Enquête sur les Travaux de rénovation énergétique des maisons individuelles (TREMI)

L’enquête a été réalisée auprès des particuliers. Elle vise à améliorer la connaissance de la perception, sur le terrain, des politiques nationales et locales d’encouragement à la rénovation énergétique des logements.

Menée auprès de 29 253 ménages résidant dans des maisons individuelles en France continentale et ayant achevé en 2016 des travaux de rénovation lancés entre 2014 et 2016, l’enquête TREMI, parue en 2017, est à ce jour la seule enquête nationale réalisée auprès d’un large échantillon de particuliers. Elle permet d’étudier finement :

  • les travaux de rénovation réalisés pour améliorer la performance énergétique des maisons ;
  • les motivations et freins des ménages pour réaliser les travaux ainsi que l’accompagnement dont ils ont bénéficié ;
  • les aspects financiers de ces travaux, depuis leurs coûts jusqu’au recours aux dispositifs d’aides.

D’autre part, cette enquête a été régionalisée, permettant ainsi de visualiser la dynamique de rénovation en Région Centre-Val de Loire.

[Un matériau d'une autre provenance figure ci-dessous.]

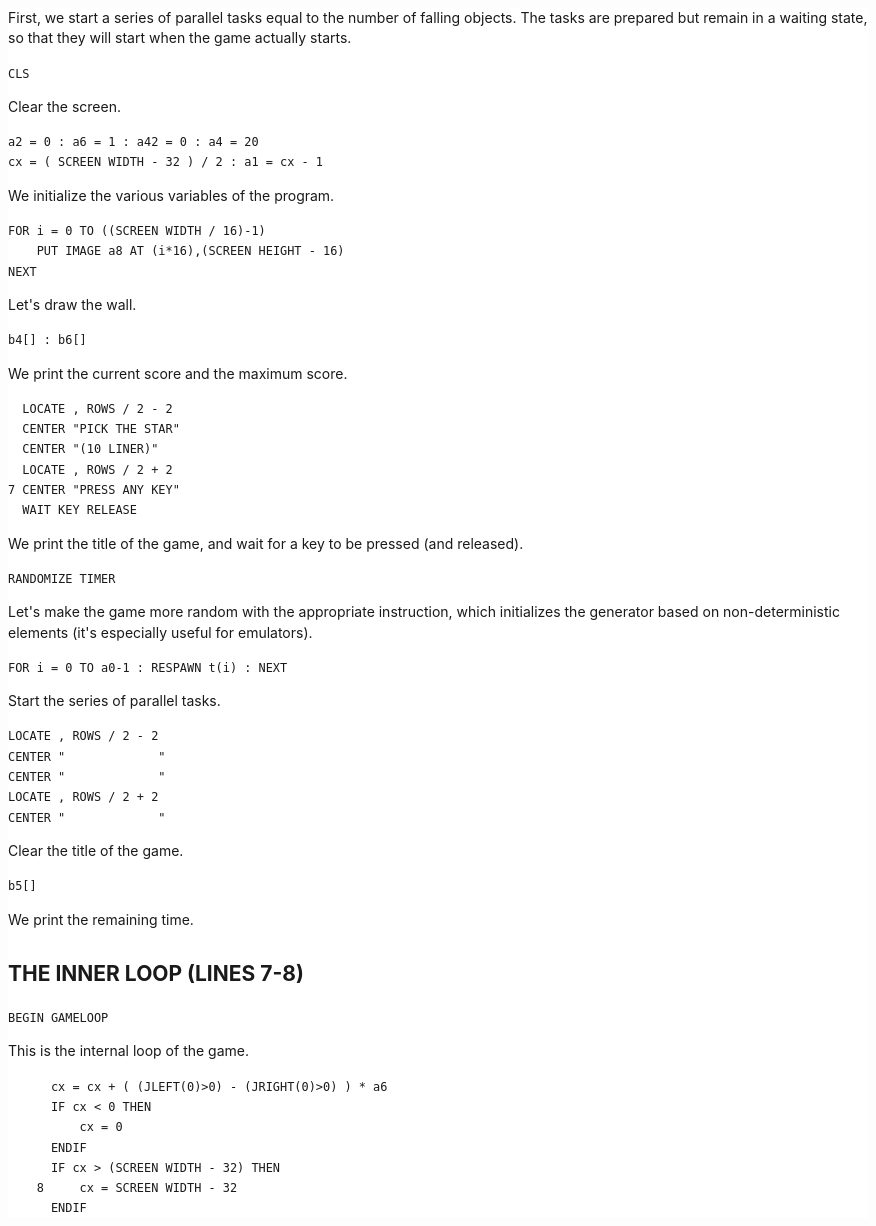 First, we start a series of parallel tasks equal to the number of falling objects. The tasks are prepared but remain in a waiting state, so that they will start when the game actually starts.

    CLS

Clear the screen.

    a2 = 0 : a6 = 1 : a42 = 0 : a4 = 20
    cx = ( SCREEN WIDTH - 32 ) / 2 : a1 = cx - 1

We initialize the various variables of the program.

    FOR i = 0 TO ((SCREEN WIDTH / 16)-1)
        PUT IMAGE a8 AT (i*16),(SCREEN HEIGHT - 16)
    NEXT

Let's draw the wall.

    b4[] : b6[]

We print the current score and the maximum score.

      LOCATE , ROWS / 2 - 2
      CENTER "PICK THE STAR"
      CENTER "(10 LINER)"
      LOCATE , ROWS / 2 + 2
    7 CENTER "PRESS ANY KEY"
      WAIT KEY RELEASE

We print the title of the game, and wait for a key to be pressed (and released).

    RANDOMIZE TIMER 

Let's make the game more random with the appropriate instruction, which initializes the generator based on non-deterministic elements (it's especially useful for emulators).

    FOR i = 0 TO a0-1 : RESPAWN t(i) : NEXT

Start the series of parallel tasks.

    LOCATE , ROWS / 2 - 2
    CENTER "             "
    CENTER "             "
    LOCATE , ROWS / 2 + 2
    CENTER "             "

Clear the title of the game.

    b5[]

We print the remaining time.

## THE INNER LOOP (LINES 7-8)

    BEGIN GAMELOOP

This is the internal loop of the game.

          cx = cx + ( (JLEFT(0)>0) - (JRIGHT(0)>0) ) * a6
          IF cx < 0 THEN
              cx = 0
          ENDIF
          IF cx > (SCREEN WIDTH - 32) THEN
        8     cx = SCREEN WIDTH - 32
          ENDIF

Les points forts de l’enquête :

  1. Améliorer son confort est le principal motif de réalisation des travaux.
    L’amélioration du confort, au sens large du terme, représente de loin la 1re motivation pour les ménages. Elle est citée par 78 % des ménages, suivie par la réduction de la facture énergétique à 52 %.
  2. L’accompagnement des ménages n’est pas à la hauteur des besoins exprimés.
    Seulement 12 % des ménages ayant réalisé des travaux en Région Centre-Val de Loire ont bénéficié d’informations et d’accompagnement. C’est peu, et notamment du fait que 42 % des ménages en région, ayant réalisé des travaux permettant 2 sauts de classe énergétiques du Diagnostic de performance énergétique (DPE) ou plus estiment avoir manqué d’accompagnement.
  3. D’un point de vue technique, les ménages ont le réflexe de commencer par l’isolation, mais ils oublient la ventilation.
    Au niveau des travaux effectués, l’enquête montre que les ménages privilégient l’isolation du bâti au changement de chauffage. Fenêtres, toitures et isolation des murs représentent ainsi le trio de tête de travaux. Cette logique est la bonne pour gagner en efficacité énergétique.
    La ventilation est clairement le parent pauvre de la rénovation énergétique alors qu’il s’agit d’un poste clef ayant un impact sur le confort, mais aussi sur la santé des occupants.
  4. La satisfaction des ménages est au rendez-vous : les rénovations répondent à leurs motivations.
    84 % des ménages ayant réalisé des rénovations estiment qu’ils ont amélioré le confort thermique de leur logement et 59 % observent des réductions des dépenses énergétiques dès la fin des travaux.
  5. La perception des ménages sur l’état de leur logement ne facilite pas l’atteinte des objectifs politiques.
    Il existe un vrai décalage entre la réalité des rénovations et la perception des ménages : 25 % des ménages ayant réalisé des travaux pendant la période étudiée estiment que tous les travaux de maîtrise de l’énergie ont été faits. Or, selon l’enquête, seules 4 % des rénovations réalisées ont eu un impact énergétique important !
  6. Les Français sont nombeurex à rénover leur logement. L’enjeu n’est pas tant dans la massification des travaux que dans l’embarquement de la performance énergétique.
    Selon l’enquête, 244 000 maisons individuelles ont fait l’objet de travaux de rénovation entre 2014 et 2016 et ont généré près de 2,7 milliards d’euros de chiffres d’affaires. Sur ce vivier considérable de logements, seulement 22 % des rénovations ont permis de sauter au moins une classe de DPE. Intégrer plus fortement la composante énergétique dans les travaux effectués, en commençant par les prioriser et à les réaliser dans le bon ordre, est donc le vrai challenge.
  7. Les chiffres de l’enquête TREMI confirment l’ampleur de la tâche à accomplir.
    L’enquête montre que 78 % des travaux de rénovation en maisons individuelles n’ont pas permis à ces logements de changer de classe DPE. Ces observations confirment que le chemin qu’il reste à parcourir est très important pour parvenir à un parc de logements au niveau Bâtiment basse consommation (BBC) à l’horizon 2050.